Last week I said I thought this would happen on Monday. I was a bit early. This is a story to continue following.
Expectations: China cuts things by half, meaning realtors and their industry get pushed out to reduce costs, a cap on prices gets initiated, and you see property listed at 0.5x to push fluidity back into the market.
This is possible in a top down economy like China's, though admittedly difficult. Expect this to play out through most of 22'.
What is worth noting here is that most of Evergrande's positions (Loans) are in dollars. Not uncommon. Borrowers get lower interest rates because they assume the exchange rate risk themselves. If that bet goes bad however the borrower faces higher costs to service the debt.
Here is the obvious not so obvious thing about dollar bonds in Beijing. Even if the national government in China were to intervene, those dollars can't be printed by Beijing. They have to come from elsewhere.
So, what happens? If you want to service that dollar debt you have to raise dollars. This can be done by selling dollar-denominated assets (US Stocks and bonds). This mean pressure in China can spill over into the US economy and all dollar...
backed economies through forced asset sales of dollar-denominated assets. This is part of that whole Contagion idea.
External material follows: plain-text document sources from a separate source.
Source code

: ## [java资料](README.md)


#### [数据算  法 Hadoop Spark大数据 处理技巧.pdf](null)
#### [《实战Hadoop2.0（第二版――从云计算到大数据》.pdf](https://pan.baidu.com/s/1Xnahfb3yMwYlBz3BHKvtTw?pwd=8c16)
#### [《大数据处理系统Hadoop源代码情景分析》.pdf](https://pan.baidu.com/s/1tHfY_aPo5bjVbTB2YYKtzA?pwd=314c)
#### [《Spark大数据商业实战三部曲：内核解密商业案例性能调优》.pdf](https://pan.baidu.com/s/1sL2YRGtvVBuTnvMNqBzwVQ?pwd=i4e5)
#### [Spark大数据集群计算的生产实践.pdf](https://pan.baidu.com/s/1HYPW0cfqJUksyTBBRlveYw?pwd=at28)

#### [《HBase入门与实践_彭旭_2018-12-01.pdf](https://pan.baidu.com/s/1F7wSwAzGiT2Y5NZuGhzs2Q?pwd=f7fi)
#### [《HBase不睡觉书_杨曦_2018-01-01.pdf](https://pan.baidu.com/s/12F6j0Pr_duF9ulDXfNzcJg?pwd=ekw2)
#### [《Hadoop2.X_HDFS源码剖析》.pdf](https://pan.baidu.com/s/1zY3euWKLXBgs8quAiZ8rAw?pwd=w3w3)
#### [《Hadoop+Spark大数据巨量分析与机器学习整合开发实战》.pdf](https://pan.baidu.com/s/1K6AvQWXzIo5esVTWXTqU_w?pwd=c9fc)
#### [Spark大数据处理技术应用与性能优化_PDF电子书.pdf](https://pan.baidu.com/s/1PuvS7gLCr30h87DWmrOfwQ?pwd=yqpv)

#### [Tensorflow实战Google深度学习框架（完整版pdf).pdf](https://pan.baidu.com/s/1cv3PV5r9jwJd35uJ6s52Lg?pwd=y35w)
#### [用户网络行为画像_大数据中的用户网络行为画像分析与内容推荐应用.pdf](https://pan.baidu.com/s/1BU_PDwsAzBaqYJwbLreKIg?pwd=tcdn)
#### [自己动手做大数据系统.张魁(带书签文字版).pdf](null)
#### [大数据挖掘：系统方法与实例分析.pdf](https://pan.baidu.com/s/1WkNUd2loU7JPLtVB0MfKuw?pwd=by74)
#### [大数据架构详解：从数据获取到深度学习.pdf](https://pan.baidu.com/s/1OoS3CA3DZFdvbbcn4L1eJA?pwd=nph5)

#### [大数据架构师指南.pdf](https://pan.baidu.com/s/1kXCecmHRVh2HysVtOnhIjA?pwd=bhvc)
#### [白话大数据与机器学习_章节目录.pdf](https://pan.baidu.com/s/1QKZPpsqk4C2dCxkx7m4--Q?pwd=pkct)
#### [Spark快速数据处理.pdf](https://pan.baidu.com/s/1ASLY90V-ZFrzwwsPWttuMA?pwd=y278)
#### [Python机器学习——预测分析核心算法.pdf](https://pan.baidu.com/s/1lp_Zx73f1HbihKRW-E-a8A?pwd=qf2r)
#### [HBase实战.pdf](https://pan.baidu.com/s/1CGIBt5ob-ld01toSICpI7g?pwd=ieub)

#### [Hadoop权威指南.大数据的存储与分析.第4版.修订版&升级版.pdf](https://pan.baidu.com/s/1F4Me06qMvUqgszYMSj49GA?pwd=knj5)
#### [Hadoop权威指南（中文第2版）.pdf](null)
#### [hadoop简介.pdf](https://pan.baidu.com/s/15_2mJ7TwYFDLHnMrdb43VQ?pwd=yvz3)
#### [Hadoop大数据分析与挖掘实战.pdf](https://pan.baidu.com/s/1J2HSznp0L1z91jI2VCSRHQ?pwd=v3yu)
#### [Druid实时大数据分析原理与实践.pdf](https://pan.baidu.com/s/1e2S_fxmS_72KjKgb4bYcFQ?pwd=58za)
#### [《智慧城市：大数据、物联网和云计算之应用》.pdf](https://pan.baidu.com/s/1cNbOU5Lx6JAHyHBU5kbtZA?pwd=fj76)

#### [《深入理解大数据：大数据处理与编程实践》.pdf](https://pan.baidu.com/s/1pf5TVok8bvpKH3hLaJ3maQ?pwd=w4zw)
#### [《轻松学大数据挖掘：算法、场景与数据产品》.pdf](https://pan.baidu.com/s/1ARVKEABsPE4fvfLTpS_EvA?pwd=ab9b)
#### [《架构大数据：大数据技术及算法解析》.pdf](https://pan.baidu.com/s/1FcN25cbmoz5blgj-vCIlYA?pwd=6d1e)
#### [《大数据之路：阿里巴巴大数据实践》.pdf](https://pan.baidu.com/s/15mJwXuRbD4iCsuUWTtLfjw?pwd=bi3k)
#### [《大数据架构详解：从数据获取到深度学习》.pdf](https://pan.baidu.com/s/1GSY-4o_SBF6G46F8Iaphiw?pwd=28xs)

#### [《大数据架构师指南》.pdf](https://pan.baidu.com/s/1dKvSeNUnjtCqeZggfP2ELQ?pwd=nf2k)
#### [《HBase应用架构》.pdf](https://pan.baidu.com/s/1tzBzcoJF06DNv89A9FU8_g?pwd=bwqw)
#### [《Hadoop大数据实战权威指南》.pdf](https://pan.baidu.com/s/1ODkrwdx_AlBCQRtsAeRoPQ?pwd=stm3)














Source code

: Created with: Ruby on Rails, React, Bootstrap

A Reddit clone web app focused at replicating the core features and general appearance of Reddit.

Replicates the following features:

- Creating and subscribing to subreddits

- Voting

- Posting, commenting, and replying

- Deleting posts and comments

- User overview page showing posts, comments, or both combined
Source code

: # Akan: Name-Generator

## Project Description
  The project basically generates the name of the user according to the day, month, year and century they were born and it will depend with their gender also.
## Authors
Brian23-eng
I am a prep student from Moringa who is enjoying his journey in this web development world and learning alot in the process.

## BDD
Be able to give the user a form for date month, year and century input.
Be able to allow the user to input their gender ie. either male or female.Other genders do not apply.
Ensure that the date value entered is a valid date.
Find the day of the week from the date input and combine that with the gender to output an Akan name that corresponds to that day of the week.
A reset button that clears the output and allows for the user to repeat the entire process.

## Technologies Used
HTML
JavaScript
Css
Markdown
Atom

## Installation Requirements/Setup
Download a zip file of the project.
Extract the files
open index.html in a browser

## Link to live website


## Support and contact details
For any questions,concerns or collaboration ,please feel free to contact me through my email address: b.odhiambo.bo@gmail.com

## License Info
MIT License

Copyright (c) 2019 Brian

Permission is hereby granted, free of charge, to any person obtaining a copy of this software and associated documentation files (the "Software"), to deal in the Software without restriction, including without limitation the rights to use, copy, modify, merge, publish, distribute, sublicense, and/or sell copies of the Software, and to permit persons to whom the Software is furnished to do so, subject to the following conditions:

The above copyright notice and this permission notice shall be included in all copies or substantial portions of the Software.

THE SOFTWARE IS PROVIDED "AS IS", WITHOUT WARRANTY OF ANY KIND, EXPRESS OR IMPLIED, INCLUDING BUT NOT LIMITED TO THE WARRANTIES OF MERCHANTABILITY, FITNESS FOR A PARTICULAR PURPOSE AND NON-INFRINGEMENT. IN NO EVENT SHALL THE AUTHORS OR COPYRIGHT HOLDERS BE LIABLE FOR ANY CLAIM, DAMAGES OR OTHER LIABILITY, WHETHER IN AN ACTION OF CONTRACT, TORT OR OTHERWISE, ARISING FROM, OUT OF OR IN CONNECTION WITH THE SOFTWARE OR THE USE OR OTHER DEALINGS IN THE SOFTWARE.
Organizations around the world have taken substantial short positions on the US dollar. As those loans come due, dollar assets are sold. Which drives the dollar higher. Which makes the dollar loans even more unsustainable. And so on. And so on. And so on.
If this ripple effect or Contagion becomes substantial enough to really lay into the US economy, or even work against the international understanding that dollar-backed assets are safe then the US Fed could potentially step in here.
During height of the 08' financial crisis the Fed Reserve opened a currency swap facility with the Swiss National Bank and the ECB ultimately capped at $620 billion, with the express purpose of allowing the other central banks to bail out banks domiciled in their jurisdictions.
So, with the cooperation of the Fed, it is possible for China to print dollars in a weird sense. The big question here is does the Fed bail out China to prevent a stock market collapse in the US?
This would be political suicide. So, expect the backdoor of backdoor options and near zero media coverage if it does happen. The Federal Reserve just may bail out China. The only question is how they will do it and will the public catch them doing it?
Here we would likely get a true short squeeze. Since the dollar is the global reserve and globally people hold debt in dollars means the more dollar-denominated debt there is in the world the more demand there is for dollars.
Thats because borrowers need dollars to service their dollar-denominated debts. That can push up the value of the dollar and further hurt dollar borrowers. This is the short squeeze.
All nations, and emerging markets especially, try to offset this dollar short risk by holding foreign-exchange reserves, primarily in the form of dollars. That way, they have both liabilities and assets denominated in dollars, so that their dollar-denominated assets can be...
used to support their dollar-denominated liabilities if need be. Historically, central banks tend to accumulate dollar-denominated treasuries during weak-dollar periods, and hold them steady or sell them to defend their currency when the dollar is strong.
It will be interesting to see what the Fed does and how this plays out. 2022 will be one hell of a year.
If need be, this type of action is what I am talking about when saying China could essentially print dollars to inject into their economy. The Fed has set up these swap facilities before, this may be a large enough issue to warrant this move again.